International career
- 2007–2008: Switzerland U-21 / 2 / (0)

= Patrik Baumann =

Swiss footballer (born 1986)

Patrik Baumann (born 29 July 1986) is a former Swiss footballer who played as a defender. He usually played as a centre-back, but was also deployed at right-back or in midfield.

==Football career==
Baumann started his children's football with local club Amicitia Riehen. He then moved to FC Concordia Basel and later joined the youth department of FC Basel. Here he advanced through the ranks and won the U-18 championship in 2004. He advanced to the U-21 team during spring of 2004, where he played three successful seasons in the third tier of Swiss football. He advanced to Basel's first team toward the end of their 2006–07 season under head coach Christian Gross, who was in his eighth season in that position. After playing in six test games Baumann played his domestic league debut for the club in the away game in the Stade Tourbillon on 20 August 2006 as Basel suffered a 4–2 defeat against Sion. In January 2008 Baumann was loaned out to FC Concordia Basel, who played second tier, for six months to gain first-team experience. He became an important player for Concordia, playing thirteen games and scoring one goal, during his time there. He returned to FC Basel in the summer but Concordia were keen to acquire his services for another season and Basel allowed him to move there on another six-month loan spell.

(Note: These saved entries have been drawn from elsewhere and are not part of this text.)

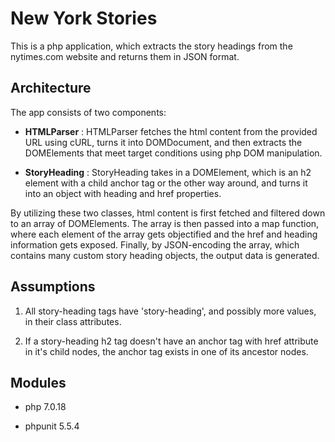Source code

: # New York Stories

This is a php application, which extracts the story headings from the nytimes.com website and returns them in JSON format.

## Architecture

The app consists of two components:

 - **HTMLParser** : HTMLParser fetches the html content from the provided URL using cURL, turns it into DOMDocument, and then extracts the DOMElements that meet target conditions using php DOM manipulation.

 - **StoryHeading** : StoryHeading takes in a DOMElement, which is an h2 element with a child anchor tag or the other way around, and turns it into an object with heading and href properties.

By utilizing these two classes, html content is first fetched and filtered down to an array of DOMElements. The array is then passed into a map function, where each element of the array gets objectified and the href and heading information gets exposed. Finally, by JSON-encoding the array, which contains many custom story heading objects, the output data is generated.

## Assumptions

1. All story-heading tags have 'story-heading', and possibly more values, in their class attributes.

2. If a story-heading h2 tag doesn't have an anchor tag with href attribute in it's child nodes, the anchor tag exists in one of its ancestor nodes.

## Modules

 - php 7.0.18

 - phpunit 5.5.4
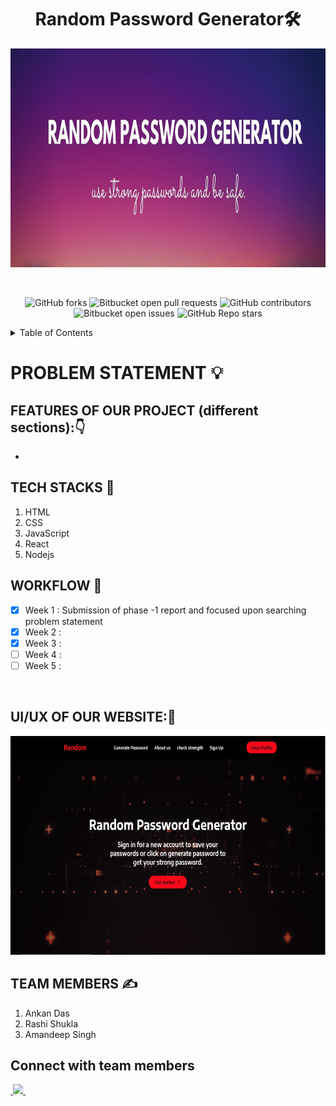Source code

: <h1 align="center">Random Password Generator🛠</h1>

<p align="center">
<img src="./images/header.jpg" width="1000" height="350">
</p> 
<br>
<div align="center">
  
![GitHub forks](https://img.shields.io/github/forks/17rashi/random-password-generator?color=blue)
![Bitbucket open pull requests](https://img.shields.io/bitbucket/pr-raw/17rashi/random-password-generator?color=blue)
![GitHub contributors](https://img.shields.io/github/contributors/17rashi/random-password-generator?color=blue)
![Bitbucket open issues](https://img.shields.io/bitbucket/issues/17rashi/random-password-generator?color=blue)
![GitHub Repo stars](https://img.shields.io/github/stars/17rashi/random-password-generator?color=blue)
  
</div>

<!-- TABLE OF CONTENTS -->
<details>
  <summary>Table of Contents</summary>
  <ol>
    <li>
      <a href="">Problem Statement</a>
    </li>
    <li><a href="">Features of our project</a></li>
    <li><a href="">Tech Stacks</a></li>
    <li><a href="">Work Flow</a></li>
    <li><a href="">First look of our website</a></li>
    <li><a href="">Team Members</a></li>
    <li><a href="">Connect with team members</a></li>
    <li><a href="">Acknowledgments</a></li>
  </ol>
</details>
  
# PROBLEM STATEMENT 💡


#### 

## FEATURES OF OUR PROJECT (different sections):👇

- 

## TECH STACKS 🛒
1. HTML
2. CSS
3. JavaScript
4. React
5. Nodejs

## WORKFLOW 📃


- [x] Week 1 : Submission of phase -1 report and focused upon searching problem statement
- [x] Week 2 : 
- [x] Week 3 :
- [ ] Week 4 :
- [ ] Week 5 :

<br>

## UI/UX OF OUR WEBSITE:🎨
<p align="center">
<img src="./images/front.jpg" width="1000" height="350">
</p> 

## TEAM MEMBERS ✍
1. Ankan Das
2. Rashi Shukla
3. Amandeep Singh

## Connect with team members

<!-- LinkedIn IDs -->
<a href="">
<img src="">
</a>

<a href="https://www.linkedin.com/in/rashi-shukla-9b2426200/">
<img src="https://img.shields.io/badge/Rashi-blue?style=flat&logo=linkedin&labelColor=blue">
</a>

<a href="">
<img src="">
</a>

He returned to Basel in the Summer of 2009 and on 2 September 2009 he went on trial to FC Schalke 04. But this was not successful. After failed negotiations to extend his contract for a further three years with Basel, Baumann was without a club for a few months due to a foot operation. During his time with their first team, Baumann played a total of 19 games for Basel without scoring a goal. Two of these games were in the Swiss Super League, three in the Swiss Cup and 14 were friendly games.

After spells with FC Solothurn and SC Kriens, Baumann joined Servette FC in 2010. He was one of Servette's most used players during the 2010-11 Swiss Challenge League season. In the club's promotion/relegation play-off against AC Bellinzona, Baumann scored Servette's second and third goals as the club won 3–1, gaining promotion to the Swiss Super League. After a promising start in the top flight in the 2011–12 season, Baumann severely injured his knee in a match against FC Lucerne, and missed the rest of the season.

In January 2016 Servette FC announced that they were re-signing Patrick Baumann. He initially signed on a 6-month contract with an option for 2 more seasons as well as integration into the academy.